To do
Output only the lines from the one holding "or completely disappears" to the end of the data below, please, copied exactly.

Stored data entries:
********************
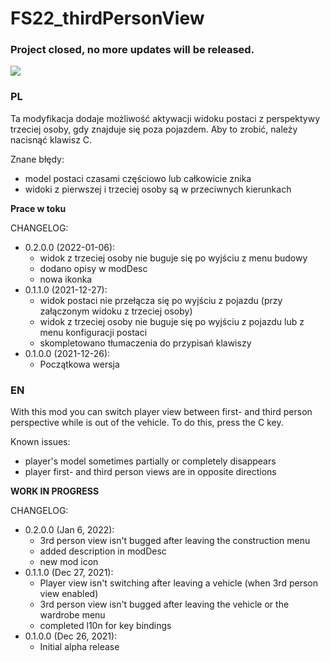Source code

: # FS22_thirdPersonView
### Project closed, no more updates will be released.

<img src="https://abload.de/img/fsscreen_2021_12_26_0tlkkb.png"/>

### PL
Ta modyfikacja dodaje możliwość aktywacji widoku postaci z perspektywy trzeciej osoby, gdy znajduje się poza pojazdem.
Aby to zrobić, należy nacisnąć klawisz C.

Znane błędy:
* model postaci czasami częściowo lub całkowicie znika
* widoki z pierwszej i trzeciej osoby są w przeciwnych kierunkach

**Prace w toku**

CHANGELOG:
* 0.2.0.0 (2022-01-06):
  * widok z trzeciej osoby nie buguje się po wyjściu z menu budowy
  * dodano opisy w modDesc
  * nowa ikonka
* 0.1.1.0 (2021-12-27):
  * widok postaci nie przełącza się po wyjściu z pojazdu (przy załączonym widoku z trzeciej osoby)
  * widok z trzeciej osoby nie buguje się po wyjściu z pojazdu lub z menu konfiguracji postaci
  * skompletowano tłumaczenia do przypisań klawiszy
* 0.1.0.0 (2021-12-26):
  * Początkowa wersja

### EN
With this mod you can switch player view between first- and third person perspective while is out of the vehicle.
To do this, press the C key.

Known issues:
* player's model sometimes partially or completely disappears
* player first- and third person views are in opposite directions

**WORK IN PROGRESS**

CHANGELOG:
* 0.2.0.0 (Jan 6, 2022):
  * 3rd person view isn't bugged after leaving the construction menu
  * added description in modDesc
  * new mod icon
* 0.1.1.0 (Dec 27, 2021):
  * Player view isn't switching after leaving a vehicle (when 3rd person view enabled)
  * 3rd person view isn't bugged after leaving the vehicle or the wardrobe menu
  * completed l10n for key bindings
* 0.1.0.0 (Dec 26, 2021):
  * Initial alpha release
********************
Task answer
* player's model sometimes partially or completely disappears
* player first- and third person views are in opposite directions

**WORK IN PROGRESS**

CHANGELOG:
* 0.2.0.0 (Jan 6, 2022):
  * 3rd person view isn't bugged after leaving the construction menu
  * added description in modDesc
  * new mod icon
* 0.1.1.0 (Dec 27, 2021):
  * Player view isn't switching after leaving a vehicle (when 3rd person view enabled)
  * 3rd person view isn't bugged after leaving the vehicle or the wardrobe menu
  * completed l10n for key bindings
* 0.1.0.0 (Dec 26, 2021):
  * Initial alpha release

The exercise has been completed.